▶ [Problem details]:
The answer must consist of every line in the data that contains "self".

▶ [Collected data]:
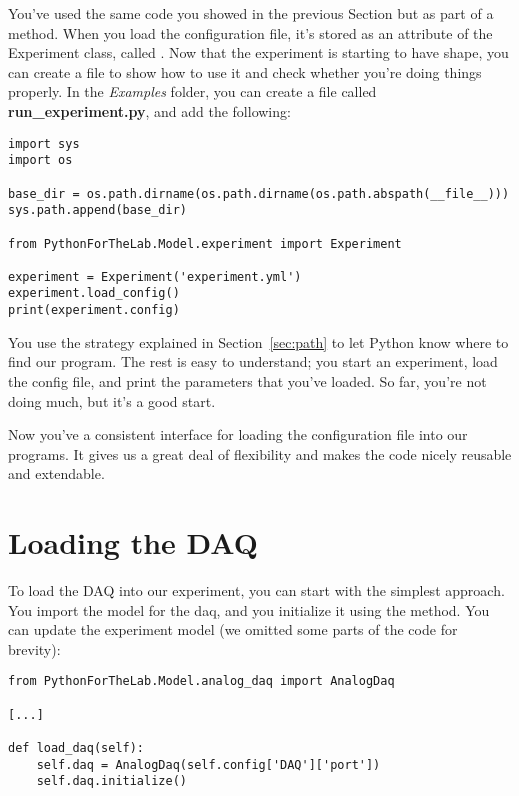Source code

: You've used the same code you showed in the previous Section but as part of a method. When you load the configuration file, it's stored as an attribute of the Experiment class, called . Now that the experiment is starting to have shape, you can create a file to show how to use it and check whether you're doing things properly. In the \emph{Examples} folder, you can create a file called \textbf{run\_experiment.py}, and add the following:

\begin{verbatim}
import sys
import os

base_dir = os.path.dirname(os.path.dirname(os.path.abspath(__file__)))
sys.path.append(base_dir)

from PythonForTheLab.Model.experiment import Experiment

experiment = Experiment('experiment.yml')
experiment.load_config()
print(experiment.config)
\end{verbatim}

You use the strategy explained in Section~\ref{sec:path} to let Python know where to find our program. The rest is easy to understand; you start an experiment, load the config file, and print the parameters that you've loaded. So far, you're not doing much, but it's a good start.

Now you've a consistent interface for loading the configuration file into our programs. It gives us a great deal of flexibility and makes the code nicely reusable and extendable.


\section{Loading the DAQ}\label{sec:loading-daq}
To load the DAQ into our experiment, you can start with the simplest approach. You import the model for the daq, and you initialize it using the  method. You can update the experiment model (we omitted some parts of the code for brevity):

\begin{verbatim}
from PythonForTheLab.Model.analog_daq import AnalogDaq

[...]

def load_daq(self):
    self.daq = AnalogDaq(self.config['DAQ']['port'])
    self.daq.initialize()
\end{verbatim}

▶ [Reply]:
def load_daq(self):
    self.daq = AnalogDaq(self.config['DAQ']['port'])
    self.daq.initialize()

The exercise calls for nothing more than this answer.